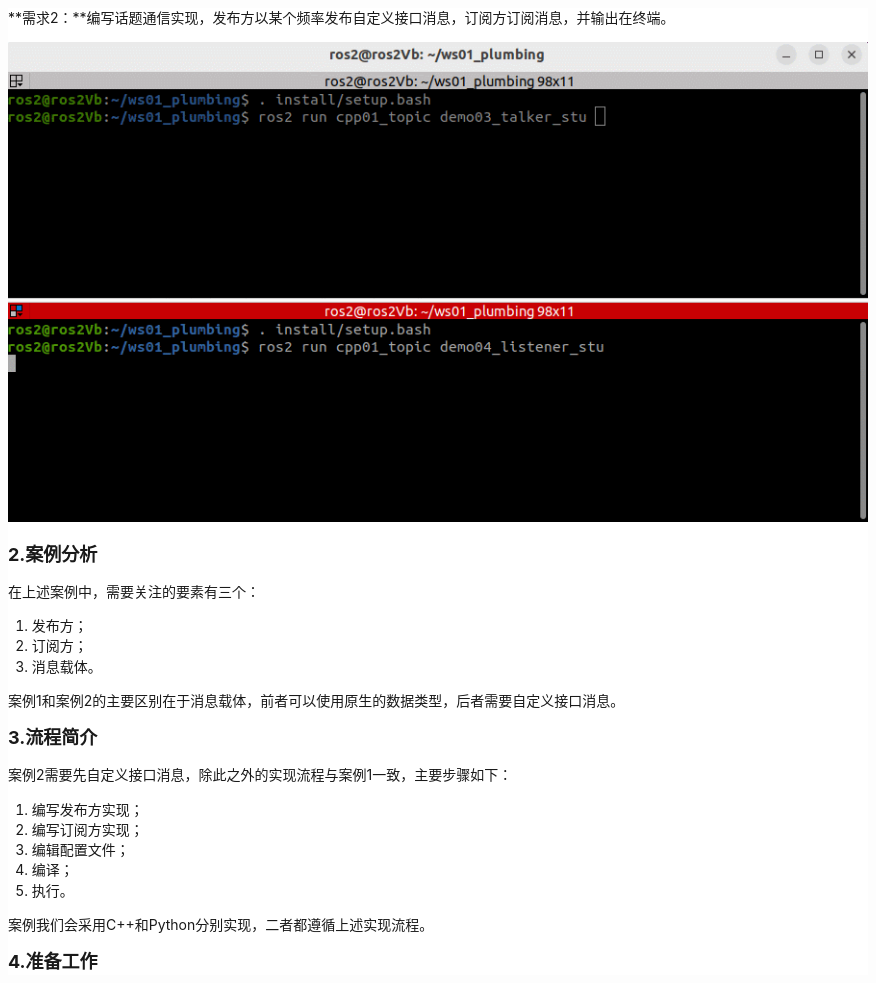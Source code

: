 **需求2：**编写话题通信实现，发布方以某个频率发布自定义接口消息，订阅方订阅消息，并输出在终端。

![](assets/2.2.1案例2演示.gif)



<font size=4>**2.案例分析**</font>

在上述案例中，需要关注的要素有三个：

1. 发布方；
2. 订阅方；
3. 消息载体。

案例1和案例2的主要区别在于消息载体，前者可以使用原生的数据类型，后者需要自定义接口消息。



<font size=4>**3.流程简介**</font>

案例2需要先自定义接口消息，除此之外的实现流程与案例1一致，主要步骤如下：

1. 编写发布方实现；
2. 编写订阅方实现；
3. 编辑配置文件；
4. 编译；
5. 执行。

案例我们会采用C++和Python分别实现，二者都遵循上述实现流程。



<font size=4>**4.准备工作**</font>
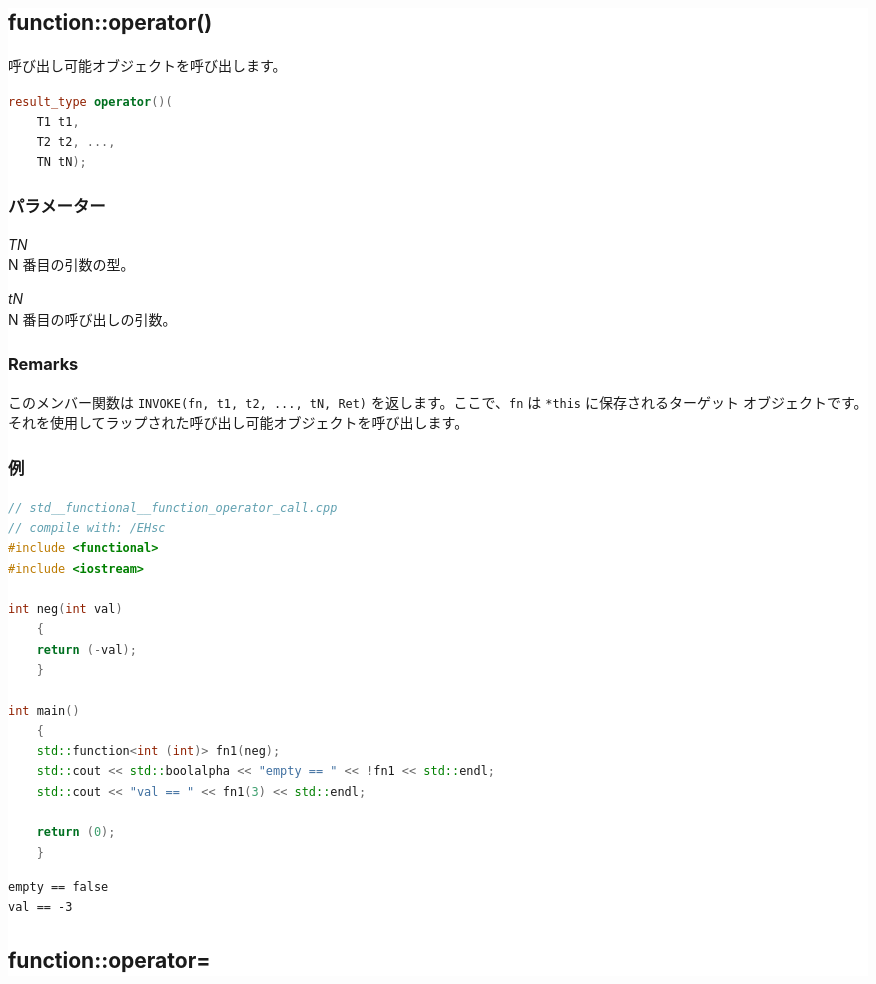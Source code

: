 ## <a name="op_call"></a>  function::operator()

呼び出し可能オブジェクトを呼び出します。

```cpp
result_type operator()(
    T1 t1,
    T2 t2, ...,
    TN tN);
```

### <a name="parameters"></a>パラメーター

*TN*<br/>
N 番目の引数の型。

*tN*<br/>
N 番目の呼び出しの引数。

### <a name="remarks"></a>Remarks

このメンバー関数は `INVOKE(fn, t1, t2, ..., tN, Ret)` を返します。ここで、`fn` は `*this` に保存されるターゲット オブジェクトです。 それを使用してラップされた呼び出し可能オブジェクトを呼び出します。

### <a name="example"></a>例

```cpp
// std__functional__function_operator_call.cpp
// compile with: /EHsc
#include <functional>
#include <iostream>

int neg(int val)
    {
    return (-val);
    }

int main()
    {
    std::function<int (int)> fn1(neg);
    std::cout << std::boolalpha << "empty == " << !fn1 << std::endl;
    std::cout << "val == " << fn1(3) << std::endl;

    return (0);
    }
```

```Output
empty == false
val == -3
```

## <a name="op_eq"></a>  function::operator=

--------------------

#### What you are asked to do:
Reading through the records above, report each line in which the string "size" is found.

#### Solved problem:
<font size=4>**2.案例分析**</font>
<font size=4>**3.流程简介**</font>
<font size=4>**4.准备工作**</font>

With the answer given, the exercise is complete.